See Supplementary Note 1 for the discussion on the relative magnitude among the signal field and the three terms in the noise field. The multiplication of S(ro; ri) and S(ro; rd) in the signal field of Eq. (4) describes the confocal action. The multiplication of the two transfer functions Ti(ro; ri)Td(ro; rd), shown in Fig. 1d, e, describes how much each point ro on the object plane contributes to the light propagation from the illumination point ri to the detection point rd. Mathematically, the space gating sets the spatial window RSG around the confocal point, as indicated by the white dotted lines in Fig. 1d, e. Therefore, the measured field with the space gating \(E^{{\mathrm{SG}}}\left( {{\mathbf{r}}_{\mathrm{d}};{\mathbf{r}}_{\mathrm{i}}} \right) = E_{\mathrm{S}}^{{\mathrm{SG}}}\left( {{\mathbf{r}}_{\mathrm{d}};{\mathbf{r}}_{\mathrm{i}}} \right) + E_{\mathrm{M}}^{{\mathrm{SG}}}\left( {{\mathbf{r}}_{\mathrm{d}};{\mathbf{r}}_{\mathrm{i}}} \right)\) can be derived by Eqs. (3), (4), and (5) after reducing the integration range from R to RSG. Because the signal field of Eq. (4) and the first two terms in the noise field of Eq. (5) involve the ballistic propagation confined to the confocal point, only the Mi(ro; ri)Md(ro; rd) term in the noise field is reduced by the space gating. Considering that this term is dominant in determining the noise field (see Supplementary Note 1 for further explanation), the noise suppression factor η can be estimated as:

$$\eta = \left| {E_{\mathrm{M}}\left( {{\mathbf{r}}_{\mathrm{d}};{\mathbf{r}}_{\mathrm{i}}} \right)} \right|^2/\left| {E_{\mathrm{M}}^{{\mathrm{SG}}}\left( {{\mathbf{r}}_{\mathrm{d}};{\mathbf{r}}_{\mathrm{i}}} \right)} \right|^2\sim {\mathrm{min}}\left( {w_{{\mathrm{M}}_{\mathrm{i}}},w_{{\mathrm{M}}_{\mathrm{d}}}} \right)^2/w_{{\mathrm{SG}}}^2.$$
(6)

Here, wMi and wMd are the effective widths of |Mi(ro; ri)|2 and |Md(ro; rd)|2, respectively. wSG is the width of RSG set by the acoustic focus size in our experiment. For biological tissues, wMi and wMd typically range from hundreds of microns to millimeters when L/ls ~ 10 (see Supplementary Fig. 1 for the detailed analysis on wMi and wMd). Therefore, we can expect η > 100 if the size of the space gating wSG is as small as tens of microns, as is the case with a high-frequency acoustic focus.

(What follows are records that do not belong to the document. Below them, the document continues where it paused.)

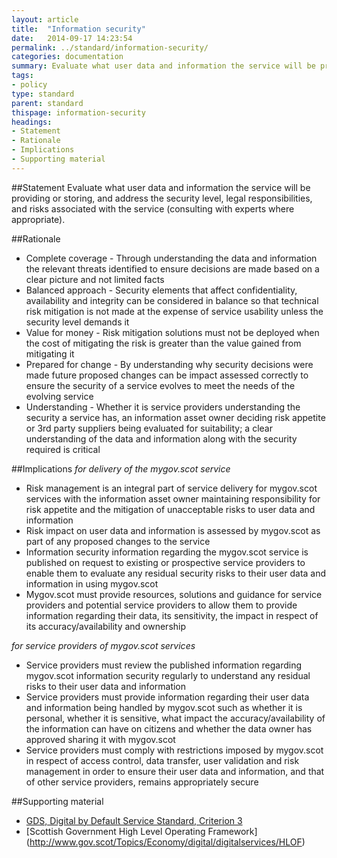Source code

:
```yaml
---
layout: article
title:  "Information security"
date:   2014-09-17 14:23:54
permalink: ../standard/information-security/ 
categories: documentation
summary: Evaluate what user data and information the service will be providing or storing, and address the security level, legal responsibilities, and risks associated with the service.
tags: 
- policy
type: standard
parent: standard
thispage: information-security
headings:
- Statement
- Rationale
- Implications
- Supporting material
---
```


##Statement
Evaluate what user data and information the service will be providing or storing, and address the security level, legal responsibilities, and risks associated with the service (consulting with experts where appropriate).

##Rationale
* Complete coverage - Through understanding the data and information the relevant threats identified to ensure decisions are made based on a clear picture and not limited facts
* Balanced approach - Security elements that affect confidentiality, availability and integrity can be considered in balance so that technical risk mitigation is not made at the expense of service usability unless the security level demands it
* Value for money - Risk mitigation solutions must not be deployed when the cost of mitigating the risk is greater than the value gained from mitigating it
* Prepared for change - By understanding why security decisions were made future proposed changes can be impact assessed correctly to ensure the security of a service evolves to meet the needs of the evolving service
* Understanding - Whether it is service providers understanding the security a service has, an information asset owner deciding risk appetite or 3rd party suppliers being evaluated for suitability; a clear understanding of the data and information along with the security required is critical

##Implications
*for delivery of the mygov.scot service*
* Risk management is an integral part of service delivery for mygov.scot services with the information asset owner maintaining responsibility for risk appetite and the mitigation of unacceptable risks to user data and information
* Risk impact on user data and information is assessed by mygov.scot as part of any proposed changes to the service
* Information security information regarding the mygov.scot service is published on request to existing or prospective service providers to enable them to evaluate any residual security risks to their user data and information in using mygov.scot
* Mygov.scot must provide resources, solutions and guidance for service providers and potential service providers to allow them to provide information regarding their data, its sensitivity, the impact in respect of its accuracy/availability and ownership

*for service providers of mygov.scot services*
* Service providers must review the published information regarding mygov.scot information security regularly to understand any residual risks to their user data and information
* Service providers must provide information regarding their user data and information being handled by mygov.scot such as whether it is personal, whether it is sensitive, what impact the accuracy/availability of the information can have on citizens and whether the data owner has approved sharing it with mygov.scot
* Service providers must comply with restrictions imposed by mygov.scot in respect of access control, data transfer, user validation and risk management in order to ensure their user data and information, and that of other service providers, remains appropriately secure

##Supporting material
- [GDS, Digital by Default Service Standard, Criterion 3](https://www.gov.uk/service-manual/digital-by-default#criterion-3)
- [Scottish Government High Level Operating Framework] (http://www.gov.scot/Topics/Economy/digital/digitalservices/HLOF)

To see the effect of space gating on the imaging depth of the optical diffraction-limited imaging, we define the imaging fidelity by the contrast of ballistic wave: τ = |ES(rd; ri)|2/|EM(rd; ri)|2 without space gating, and \(\tau ^{{\mathrm{SG}}} = \left| {E_{\mathrm{S}}^{{\mathrm{SG}}}\left( {{\mathbf{r}}_{\mathrm{d}};{\mathbf{r}}_{\mathrm{i}}} \right)} \right|^2/\left| {E_{\mathrm{M}}^{\mathrm{SG}}\left( {{\mathbf{r}}_{\mathrm{d}};{\mathbf{r}}_{\mathrm{i}}} \right)} \right|^2\) with space gating. When the imaging fidelity is sufficiently >1, the ideal optical diffraction-limited imaging is achieved as the detected field is mostly comprised of the ballistic wave. When increasing the imaging depth, the spatial resolution remains close to the optical diffraction limit of the confocal imaging system, while the contrast of the ballistic wave is reduced due to the exponential decay of the ballistic wave. The space gating improves the imaging fidelity by a factor of η, i.e., τSG = η × τ. Considering the exponential decay of the intensity of ballistic wave, the imaging depth increases logarithmically with η. More specifically, the noise suppression effect can compensate the additional decay of ballistic wave by the increased imaging depth, i.e., \(\eta \times e^{ - \Delta L/l_s} = 1\), where ΔL is the gain in the imaging depth by the space gating. Therefore, η is translated into \({\mathrm{\Delta }}L = l_{\mathrm{s}} \times \log \eta\). For η > 100, we can expect the gain in imaging depth ΔL of >5ls. We provide further analysis on the relation of the imaging depth to the size of the acoustic focus and the optical wavelength in the Supplementary Note 2.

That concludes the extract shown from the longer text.